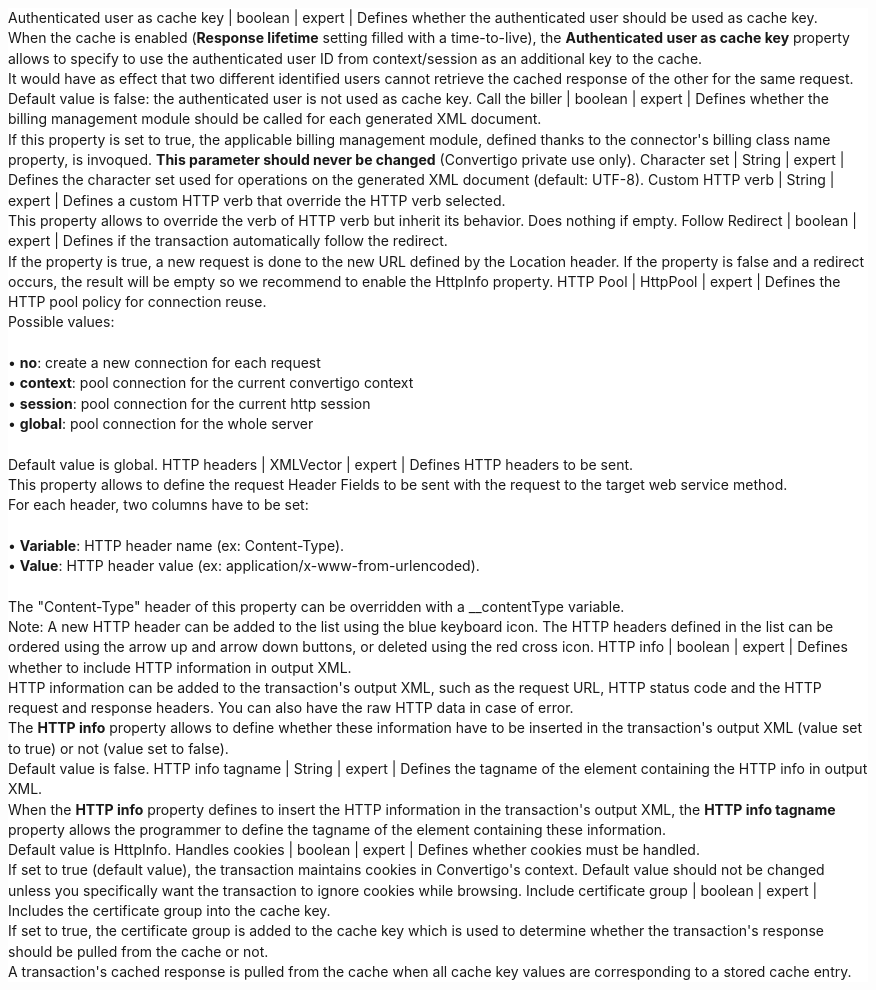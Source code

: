 Authenticated user as cache key | boolean | expert | Defines whether the authenticated user should be used as cache key.<br/>When the cache is enabled (<b>Response lifetime</b> setting filled with a time-to-live), the <b>Authenticated user as cache key</b> property allows to specify to use the authenticated user ID from context/session as an additional key to the cache. <br/>It would have as effect that two different identified users cannot retrieve the cached response of the other for the same request. Default value is <span class="computer">false</span>: the authenticated user is not used as cache key.
Call the biller | boolean | expert | Defines whether the billing management module should be called for each generated XML document.<br/>If this property is set to <span class="computer">true</span>, the applicable billing management module, defined thanks to the connector's billing class name property, is invoqued. <b>This parameter should never be changed</b> (Convertigo private use only).
Character set | String | expert | Defines the character set used for operations on the generated XML document (default: <span class="computer">UTF-8</span>).
Custom HTTP verb | String | expert | Defines a custom HTTP verb that override the HTTP verb selected.<br/>This property allows to override the verb of <span class="computer">HTTP verb</span> but inherit its behavior. Does nothing if empty.
Follow Redirect | boolean | expert | Defines if the transaction automatically follow the redirect.<br/>If the property is true, a new request is done to the new URL defined by the <span class="computer">Location</span> header. If the property is false and a redirect occurs, the result will be empty so we recommend to enable the <span class="computer">HttpInfo</span> property.
HTTP Pool | HttpPool | expert | Defines the HTTP pool policy for connection reuse.<br/>Possible values: <br/><br/>• <b>no</b>: create a new connection for each request<br/>• <b>context</b>: pool connection for the current <span class="computer">convertigo context</span><br/>• <b>session</b>: pool connection for the current <span class="computer">http session</span><br/>• <b>global</b>: pool connection for the whole server<br/><br/>Default value is <span class="computer">global</span>.
HTTP headers | XMLVector | expert | Defines HTTP headers to be sent.<br/>This property allows to define the request Header Fields to be sent with the request to the target web service method. <br/>For each header, two columns have to be set:<br/><br/>• <b>Variable</b>: HTTP header name (ex: <span class="computer">Content-Type</span>).<br/>• <b>Value</b>: HTTP header value (ex: <span class="computer">application/x-www-from-urlencoded</span>). <br/><br/>The "Content-Type" header of this property can be overridden with a __contentType variable.<br/><span class="orangetwinsoft">Note:</span> A new HTTP header can be added to the list using the blue keyboard icon. The HTTP headers defined in the list can be ordered using the arrow up and arrow down buttons, or deleted using the red cross icon.
HTTP info | boolean | expert | Defines whether to include HTTP information in output XML.<br/>HTTP information can be added to the transaction's output XML, such as the request URL, HTTP status code and the HTTP request and response headers. You can also have the raw HTTP data in case of error. <br/>The <b>HTTP info</b> property allows to define whether these information have to be inserted in the transaction's output XML (value set to <span class="computer">true</span>) or not (value set to <span class="computer">false</span>). <br/>Default value is <span class="computer">false</span>.
HTTP info tagname | String | expert | Defines the tagname of the element containing the HTTP info in output XML.<br/>When the <b>HTTP info</b> property defines to insert the HTTP information in the transaction's output XML, the <b>HTTP info tagname</b> property allows the programmer to define the tagname of the element containing these information. <br/>Default value is <span class="computer">HttpInfo</span>.
Handles cookies | boolean | expert | Defines whether cookies must be handled.<br/>If set to <span class="computer">true</span> (default value), the transaction maintains cookies in Convertigo's context. Default value should not be changed unless you specifically want the transaction to ignore cookies while browsing.
Include certificate group | boolean | expert | Includes the certificate group into the cache key.<br/>If set to <span class="computer">true</span>, the certificate group is added to the cache key which is used to determine whether the transaction's response should be pulled from the cache or not. <br/>A transaction's cached response is pulled from the cache when all cache key values are corresponding to a stored cache entry.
⁂
After locating the line with "Character set |" above, return that line and every later line through the one with "Custom HTTP verb |", word for word and with nothing else.

Character set | String | expert | Defines the character set used for operations on the generated XML document (default: <span class="computer">UTF-8</span>).
Custom HTTP verb | String | expert | Defines a custom HTTP verb that override the HTTP verb selected.<br/>This property allows to override the verb of <span class="computer">HTTP verb</span> but inherit its behavior. Does nothing if empty.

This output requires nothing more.